Mme la présidente. L'amendement n° 43 est retiré.
Je mets aux voix l'article 2, modifié.
(L'article 2 est adopté.)
Article additionnel après l’article 2
Mme la présidente. L'amendement n° 27, présenté par Mmes Assassi et Cukierman, M. Favier et les membres du groupe communiste républicain et citoyen, est ainsi libellé :
Après l'article 2
Insérer un article additionnel ainsi rédigé :
Après le quatrième alinéa de l’article L. 632-2 du code de la sécurité intérieure, il est inséré un alinéa ainsi rédigé :
« 4° De six parlementaires. »
La parole est à M. Jean-Pierre Bosino.
M. Jean-Pierre Bosino. La volonté d’extension des compétences du Conseil national des activités privées de sécurité, le CNAPS, ne peut se faire sans un renforcement du contrôle démocratique.
Au vu de l’actualité, malheureusement, nous pensons qu’il est important d’assurer la présence de parlementaires au sein du CNAPS. En effet, l’éthique est aujourd’hui plus que jamais une exigence qui émane avant tout d’une demande citoyenne d’exemplarité ou d’honorabilité. Cela est d’autant plus important que le marché de la sécurité privée est en pleine expansion, son chiffre d’affaires global s’élevant à près de 5 milliards d’euros.
Ce marché compte près de trois mille entreprises, mais parmi celles-ci seulement trente, soit 1 %, emploient plus de 500 salariés et réalisent 55 % du chiffre d’affaires global de la profession. En outre, les marchés publics représentent plus de 25 % du chiffre d’affaires global de la branche et la sous-traitance y est malheureusement une pratique trop courante.
Pour toutes ces raisons, il nous semble pertinent que la représentation nationale puisse siéger au sein du CNAPS.
Mme la présidente. Quel est l’avis de la commission ?

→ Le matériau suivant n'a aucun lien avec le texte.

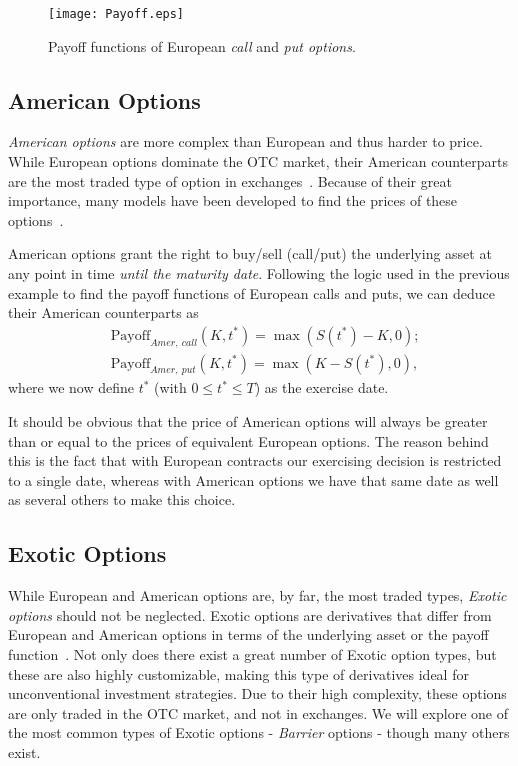\begin{figure}[!htb]
    \centering
      \texttt{[image: Payoff.eps]}
      \caption[Payoff functions of European call and put options]{Payoff functions of European \emph{call} and \emph{put options}.}\label{fig:Payoff}
    \end{figure}
    



\subsection{American Options}
\emph{American options} are more complex than European and thus harder to price. While European options dominate the OTC market, their American counterparts are the most traded type of option in exchanges~\citep{InvAmer}. Because of their great importance, many models have been developed to find the prices of these options~\citep{Longstaff}.

American options grant the right to buy/sell (call/put) the underlying asset at any point in time \emph{until the maturity date}. Following the logic used in the previous example to find the payoff functions of European calls and puts, we can deduce their American counterparts as
\begin{subequations}
\begin{align}
&\text{Payoff}_{Amer,\ call}(K,t^*)=\max\left(S(t^*)-K,0\right);\\
&\text{Payoff}_{Amer,\ put}(K,t^*)=\max\left(K-S(t^*),0\right),
\end{align}
\end{subequations}
\noindent where we now define $t^*$ (with $0\leq t^*\leq T$) as the exercise date.

It should be obvious that the price of American options will always be greater than or equal to the prices of equivalent European options. The reason behind this is the fact that with European contracts our exercising decision is restricted to a single date, whereas with American options we have that same date as well as several others to make this choice.


\subsection{Exotic Options}
While European and American options are, by far, the most traded types, \emph{Exotic options} should not be neglected. Exotic options are derivatives that differ from European and American options in terms of the underlying asset or the payoff function~\citep{InvExotic}.
Not only does there exist a great number of Exotic option types, but these are also highly customizable, making this type of derivatives ideal for unconventional investment strategies. Due to their high complexity, these options are only traded in the OTC market, and not in exchanges. We will explore one of the most common types of Exotic options - \emph{Barrier} options - though many others exist.


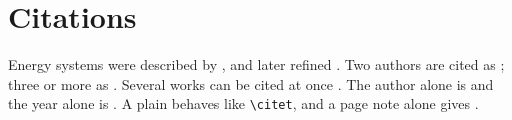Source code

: \documentclass[11pt,a4paper]{article}
\begin{document}
\section{Citations}
Energy systems were described by \citet{odum_energy_1996}, and later
refined \citep[see][p.~10, ch.~2]{odum_energy_1996}. Two authors are
cited as \citet{brown_emergy_2004}; three or more as
\citet{hall_energy_2014}. Several works can be cited at once
\citep{brown_emergy_2004,hall_energy_2014}. The author alone is
\citeauthor{odum_energy_1996} and the year alone is
\citeyear{odum_energy_1996}. A plain \cite{odum_energy_1996} behaves
like \verb|\citet|, and a page note alone gives
\citep[p.~10]{odum_energy_1996}.



\end{document}
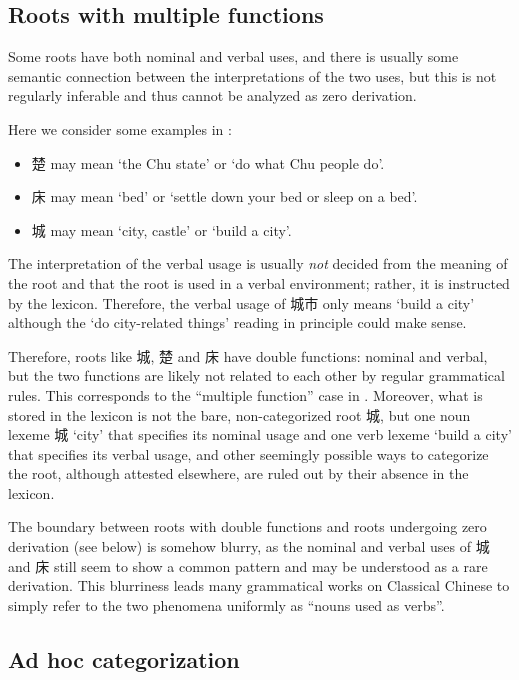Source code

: \documentclass[UTF8, a4paper, oneside, scheme=plain, 12pt]{ctexrep}
\newcommand*{\citesec}[1]{\S~{#1}}
\newcommand{\translate}[1]{`#1'}
\begin{document}
\subsection{Roots with multiple functions}

Some roots have both nominal and verbal uses,
and there is usually some semantic connection between the interpretations of the two uses,
but this is not regularly inferable and thus cannot be analyzed as zero derivation.

Here we consider some examples in \citet{yang1991dict}:
\begin{itemize}
    \item 楚 may mean \translate{the Chu state} or \translate{do what Chu people do}.
    \item 床 may mean \translate{bed} or \translate{settle down your bed or sleep on a bed}.
    \item 城 may mean \translate{city, castle} or \translate{build a city}.
\end{itemize}

The interpretation of the verbal usage is usually \emph{not} decided
from the meaning of the root and that the root is used in a verbal environment;
rather, it is instructed by the lexicon.
Therefore, the verbal usage of 城市 only means \translate{build a city}
although the \translate{do city-related things} reading in principle could make sense. 

Therefore, roots like 城, 楚 and 床 have double functions: nominal and verbal,
but the two functions are likely not related to each other by regular grammatical rules.
This corresponds to the ``multiple function'' case in \citet[\citesec{11.3}]{dixon2010basic2}.
Moreover, what is stored in the lexicon is not the bare, non-categorized root 城,
but one noun lexeme 城 \translate{city} that specifies its nominal usage 
and one verb lexeme \translate{build a city} that specifies its verbal usage,
and other seemingly possible ways to categorize the root, although attested elsewhere,
are ruled out by their absence in the lexicon.

The boundary between roots with double functions and roots undergoing zero derivation (see below) 
is somehow blurry,
as the nominal and verbal uses of 城 and 床 still seem to show a common pattern
and may be understood as a rare derivation.
This blurriness leads many grammatical works on Classical Chinese 
to simply refer to the two phenomena uniformly as ``nouns used as verbs''.

\subsection{Ad hoc categorization}
\end{document}
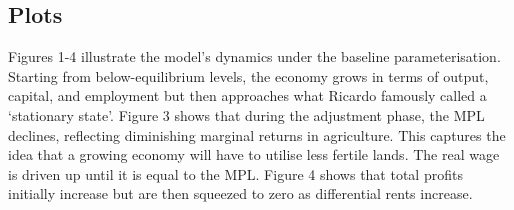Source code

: \documentclass[
  letterpaper,
  DIV=11,
  numbers=noendperiod]{scrreprt}
\begin{document}
\subsection{Plots}\label{plots-11}

Figures 1-4 illustrate the model's dynamics under the baseline
parameterisation. Starting from below-equilibrium levels, the economy
grows in terms of output, capital, and employment but then approaches
what Ricardo famously called a `stationary state'. Figure 3 shows that
during the adjustment phase, the MPL declines, reflecting diminishing
marginal returns in agriculture. This captures the idea that a growing
economy will have to utilise less fertile lands. The real wage is driven
up until it is equal to the MPL. Figure 4 shows that total profits
initially increase but are then squeezed to zero as differential rents
increase.
\end{document}

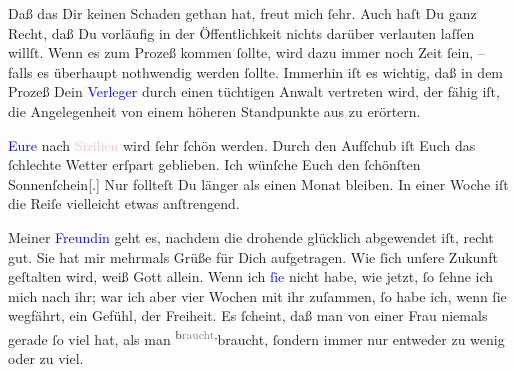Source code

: \pstart
           Daß das \label{K_L03442-2v}\label{K_L03442-2h} Dir keinen Schaden gethan hat, freut mich ſehr. Auch haſt Du ganz Recht, daß
               Du vorläufig in der Öffentlichkeit nichts darüber verlauten laſſen willſt. Wenn es
               zum Prozeß kommen ſollte, wird dazu immer noch Zeit ſein, – falls es überhaupt
               nothwendig werden ſollte. Immerhin iſt es wichtig, daß in dem Prozeß Dein \textcolor{brown}{\textcolor{blue}{Verleger}{}\ledrightnote{\textcolor{blue}{Fritz Freund}}}{}\ledrightnote{{$\rightarrow$}\textcolor{brown}{Wiener Verlag}} durch einen tüchtigen Anwalt vertreten wird, der fähig {\pb}iſt, die Angelegenheit von einem
               höheren Standpunkte aus zu erörtern.\pend
           
\pstart
           \textcolor{blue}{Eure}{}\ledrightnote{{$\rightarrow$}\textcolor{blue}{Olga Schnitzler}}{ }\label{K_L03442-17v}\label{K_L03442-17h} nach \textcolor{pink}{Sizilien}{}\ledrightnote{\textcolor{pink}{Sizilien}} wird ſehr ſchön werden.
               Durch den Aufſchub iſt Euch das ſchlechte Wetter erſpart geblieben. Ich wünſche Euch
               den ſchönſten Sonnenſchein{[}.{]} Nur follteſt Du länger als einen
               Monat bleiben. In einer Woche iſt die Reiſe vielleicht etwas anſtrengend.\pend
           
\pstart
           Meiner \textcolor{blue}{Freundin}{}\ledrightnote{{$\rightarrow$}\textcolor{blue}{Theodore Rottenberg}} geht es,
               nachdem die drohende \label{K_L03442-13v}\label{K_L03442-13h}{ } glücklich abgewendet iſt, recht gut. Sie hat mir
                   mehrmals Grüße für Dich aufgetragen. Wie
               ſich unſere Zukunft geſtalten wird, weiß Gott allein. Wenn {\pb} ich \textcolor{blue}{ſie}{}\ledrightnote{{$\rightarrow$}\textcolor{blue}{Theodore Rottenberg}} nicht habe,
               wie jetzt, ſo ſehne ich mich nach ihr; war ich aber vier Wochen mit ihr zuſammen, ſo
               habe ich, wenn ſie wegfährt, ein Gefühl,  der Freiheit. Es ſcheint, daß man von einer Frau niemals gerade ſo viel hat,
               als man \substVorne{}\textsuperscript{b\textcolor{gray}{raucht},}{\allowbreak}\substDazwischen{}braucht,\substHinten{} ſondern immer nur entweder zu wenig oder zu viel.\pend
           
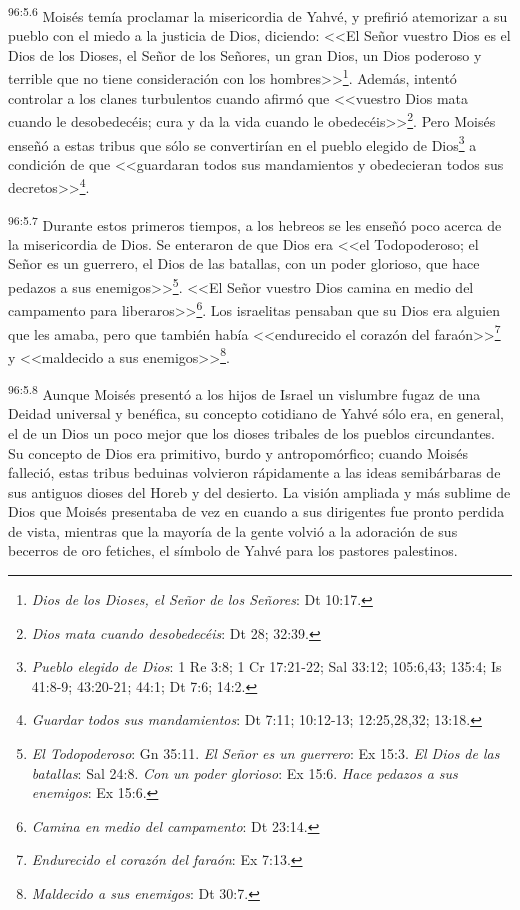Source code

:\par
\textsuperscript{96:5.6} Moisés temía proclamar la misericordia de Yahvé, y prefirió atemorizar a su pueblo con el miedo a la justicia de Dios, diciendo: <<El Señor vuestro Dios es el Dios de los Dioses, el Señor de los Señores, un gran Dios, un Dios poderoso y terrible que no tiene consideración con los hombres>>\footnote{\textit{Dios de los Dioses, el Señor de los Señores}: Dt 10:17.}. Además, intentó controlar a los clanes turbulentos cuando afirmó que <<vuestro Dios mata cuando le desobedecéis; cura y da la vida cuando le obedecéis>>\footnote{\textit{Dios mata cuando desobedecéis}: Dt 28; 32:39.}. Pero Moisés enseñó a estas tribus que sólo se convertirían en el pueblo elegido de Dios\footnote{\textit{Pueblo elegido de Dios}: 1 Re 3:8; 1 Cr 17:21-22; Sal 33:12; 105:6,43; 135:4; Is 41:8-9; 43:20-21; 44:1; Dt 7:6; 14:2.} a condición de que <<guardaran todos sus mandamientos y obedecieran todos sus decretos>>\footnote{\textit{Guardar todos sus mandamientos}: Dt 7:11; 10:12-13; 12:25,28,32; 13:18.}.

\par
\textsuperscript{96:5.7} Durante estos primeros tiempos, a los hebreos se les enseñó poco acerca de la misericordia de Dios. Se enteraron de que Dios era <<el Todopoderoso; el Señor es un guerrero, el Dios de las batallas, con un poder glorioso, que hace pedazos a sus enemigos>>\footnote{\textit{El Todopoderoso}: Gn 35:11. \textit{El Señor es un guerrero}: Ex 15:3. \textit{El Dios de las batallas}: Sal 24:8. \textit{Con un poder glorioso}: Ex 15:6. \textit{Hace pedazos a sus enemigos}: Ex 15:6.}. <<El Señor vuestro Dios camina en medio del campamento para liberaros>>\footnote{\textit{Camina en medio del campamento}: Dt 23:14.}. Los israelitas pensaban que su Dios era alguien que les amaba, pero que también había <<endurecido el corazón del faraón>>\footnote{\textit{Endurecido el corazón del faraón}: Ex 7:13.} y <<maldecido a sus enemigos>>\footnote{\textit{Maldecido a sus enemigos}: Dt 30:7.}.

\par
\textsuperscript{96:5.8} Aunque Moisés presentó a los hijos de Israel un vislumbre fugaz de una Deidad universal y benéfica, su concepto cotidiano de Yahvé sólo era, en general, el de un Dios un poco mejor que los dioses tribales de los pueblos circundantes. Su concepto de Dios era primitivo, burdo y antropomórfico; cuando Moisés falleció, estas tribus beduinas volvieron rápidamente a las ideas semibárbaras de sus antiguos dioses del Horeb y del desierto. La visión ampliada y más sublime de Dios que Moisés presentaba de vez en cuando a sus dirigentes fue pronto perdida de vista, mientras que la mayoría de la gente volvió a la adoración de sus becerros de oro fetiches, el símbolo de Yahvé para los pastores palestinos.

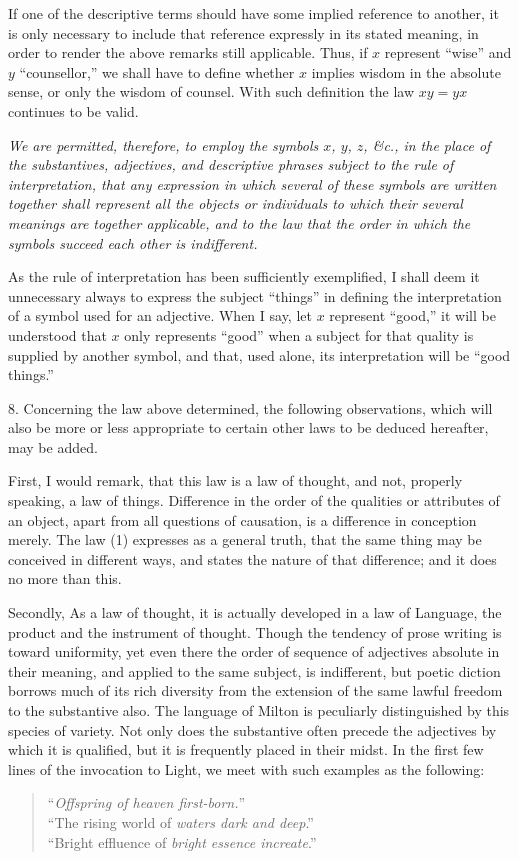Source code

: \documentclass[oneside]{book}
\begin{document}
If one of the descriptive terms should have some implied reference
to another, it is only necessary to include that reference
expressly in its stated meaning, in order to render the above
remarks still applicable. Thus, if $x$ represent ``wise'' and $y$
``counsellor,'' we shall have to define whether $x$ implies wisdom
in the absolute sense, or only the wisdom of counsel. With such
definition the law $xy = yx$ continues to be valid.

\textit{We are permitted, therefore, to employ the symbols $x$, $y$, $z$, \&c., in
the place of the substantives, adjectives, and descriptive phrases subject
to the rule of interpretation, that any expression in which several of
these symbols are written together shall represent all the objects or individuals
to which their several meanings are together applicable, and
to the law that the order in which the symbols succeed each other is
indifferent.}

As the rule of interpretation has been sufficiently exemplified,
I shall deem it unnecessary always to express the subject
``things'' in defining the interpretation of a symbol used for an
adjective. When I say, let $x$ represent ``good,'' it will be understood
that $x$ only represents ``good'' when a subject for that
quality is supplied by another symbol, and that, used alone, its interpretation
will be ``good things.''

8. Concerning the law above determined, the following observations,
which will also be more or less appropriate to certain
other laws to be deduced hereafter, may be added.

First, I would remark, that this law is a law of thought, and
not, properly speaking, a law of things. Difference in the order
of the qualities or attributes of an object, apart from all questions
of causation, is a difference in conception merely. The law
(1) expresses as a general truth, that the same thing may be conceived
in different ways, and states the nature of that difference;
and it does no more than this.

Secondly, As a law of thought, it is actually developed in a
law of Language, the product and the instrument of thought.
Though the tendency of prose writing is toward uniformity,
yet even there the order of sequence of adjectives absolute in
their meaning, and applied to the same subject, is indifferent,
but poetic diction borrows much of its rich diversity from the
extension of the same lawful freedom to the substantive also.
The language of Milton is peculiarly distinguished by this species
of variety. Not only does the substantive often precede the
adjectives by which it is qualified, but it is frequently placed in
their midst. In the first few lines of the invocation to Light,
we meet with such examples as the following:
\begin{verse}
``\textit{Offspring of heaven first-born.}''\\
``The rising world of \textit{waters dark and deep}.''\\
``Bright effluence of \textit{bright essence increate}.''
\end{verse}
\end{document}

M. François Bonhomme, rapporteur. Le fait d’introduire la présence de parlementaires dans ce type d’organismes nous paraît contraire à l’objectif visé.
Les parlementaires disposent en effet d’un pouvoir de contrôle, qu’ils l’exercent dans le cadre d’une commission d’enquête ou dans le cadre du simple droit d’interpellation. Systématiser ce genre de situation reviendrait à congestionner et à dénaturer le travail parlementaire.
La commission émet donc un avis défavorable.
Mme la présidente. Quel est l’avis du Gouvernement ?
Mme la présidente. Je mets aux voix l'amendement n° 27.
(L'amendement n'est pas adopté.)
Article 3
L’article L. 2251-3 du code des transports est ainsi rédigé :
« Art. L. 2251-3. – La tenue et la carte professionnelle dont les agents des services internes de sécurité de la SNCF et de la Régie autonome des transports parisiens sont obligatoirement porteurs dans l’exercice de leurs fonctions ne doivent entraîner aucune confusion avec celles des agents des services publics, notamment des services de police.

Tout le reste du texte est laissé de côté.